The report could ultimately be used for everything from deciding how much water to release from dams, how many cattle to allow on grazing allotments, how much water will be available for farmers in irrigation districts and decisions about rivers that contain fish protected under the Endangered Species Act.
“If water managers can understand which streams are most vulnerable it helps them target efforts for drought relief,” said Chris Konrad, a research hydrologist with the federal agency and the study’s project chief.
The spring snowpack in the West in 2015 was much lower than long-term averages, and many rivers in the region are now at historically low flows.

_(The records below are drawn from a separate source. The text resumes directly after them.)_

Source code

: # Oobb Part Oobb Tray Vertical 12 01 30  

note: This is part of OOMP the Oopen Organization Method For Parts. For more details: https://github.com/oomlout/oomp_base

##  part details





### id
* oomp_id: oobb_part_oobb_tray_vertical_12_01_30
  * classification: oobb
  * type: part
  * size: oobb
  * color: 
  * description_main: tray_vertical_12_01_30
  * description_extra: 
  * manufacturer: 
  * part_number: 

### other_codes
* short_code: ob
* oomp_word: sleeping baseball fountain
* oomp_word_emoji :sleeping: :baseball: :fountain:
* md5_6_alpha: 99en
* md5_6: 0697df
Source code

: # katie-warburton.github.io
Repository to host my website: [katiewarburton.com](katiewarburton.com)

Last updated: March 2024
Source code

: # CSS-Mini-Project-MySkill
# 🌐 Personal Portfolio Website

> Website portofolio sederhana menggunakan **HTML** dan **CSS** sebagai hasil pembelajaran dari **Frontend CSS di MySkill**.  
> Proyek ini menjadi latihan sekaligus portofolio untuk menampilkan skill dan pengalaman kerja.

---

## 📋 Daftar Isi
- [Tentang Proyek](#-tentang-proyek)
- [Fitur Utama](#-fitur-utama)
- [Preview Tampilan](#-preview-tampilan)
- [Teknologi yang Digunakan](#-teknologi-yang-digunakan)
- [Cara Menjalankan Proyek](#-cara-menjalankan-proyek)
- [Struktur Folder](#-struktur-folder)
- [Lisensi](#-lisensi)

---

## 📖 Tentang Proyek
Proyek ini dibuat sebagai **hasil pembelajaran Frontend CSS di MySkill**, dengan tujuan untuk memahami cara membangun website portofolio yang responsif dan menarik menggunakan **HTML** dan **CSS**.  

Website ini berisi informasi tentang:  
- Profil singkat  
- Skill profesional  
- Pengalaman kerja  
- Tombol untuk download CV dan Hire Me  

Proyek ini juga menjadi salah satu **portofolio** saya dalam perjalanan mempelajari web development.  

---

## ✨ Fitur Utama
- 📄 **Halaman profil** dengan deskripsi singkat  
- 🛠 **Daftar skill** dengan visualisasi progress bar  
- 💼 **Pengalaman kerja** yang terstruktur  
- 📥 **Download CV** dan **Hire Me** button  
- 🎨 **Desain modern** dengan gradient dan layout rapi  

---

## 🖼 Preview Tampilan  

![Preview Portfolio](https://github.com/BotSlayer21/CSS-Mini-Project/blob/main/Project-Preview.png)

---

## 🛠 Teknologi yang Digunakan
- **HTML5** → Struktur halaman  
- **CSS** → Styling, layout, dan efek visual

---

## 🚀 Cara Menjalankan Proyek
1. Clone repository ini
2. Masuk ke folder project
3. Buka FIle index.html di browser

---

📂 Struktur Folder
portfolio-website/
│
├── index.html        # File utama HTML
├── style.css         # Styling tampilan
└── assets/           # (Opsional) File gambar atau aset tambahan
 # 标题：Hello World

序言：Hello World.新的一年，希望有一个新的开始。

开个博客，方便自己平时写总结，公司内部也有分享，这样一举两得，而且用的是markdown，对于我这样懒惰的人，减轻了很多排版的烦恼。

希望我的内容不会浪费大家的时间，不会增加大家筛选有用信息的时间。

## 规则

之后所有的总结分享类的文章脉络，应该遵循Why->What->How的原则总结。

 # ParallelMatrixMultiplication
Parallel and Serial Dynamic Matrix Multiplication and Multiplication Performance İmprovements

What is especially unusual about the low snowpack, Konrad said, is that many areas received average amounts of precipitation. However, it came down as rain rather than snow, meaning it immediately ran through basins rather than forming a high-elevation snowpack that functions as a kind of reservoir slowly melting through the summer to replenish streams.
“This is pretty extreme by historical standards,” Konrad said. “I don’t know that we can expect this kind of year frequently. But at the same time, we also know climate models are telling us we should expect warmer winters and in some years less snowpack. If we see one year like this, it’s likely that we’ll see more years like this.”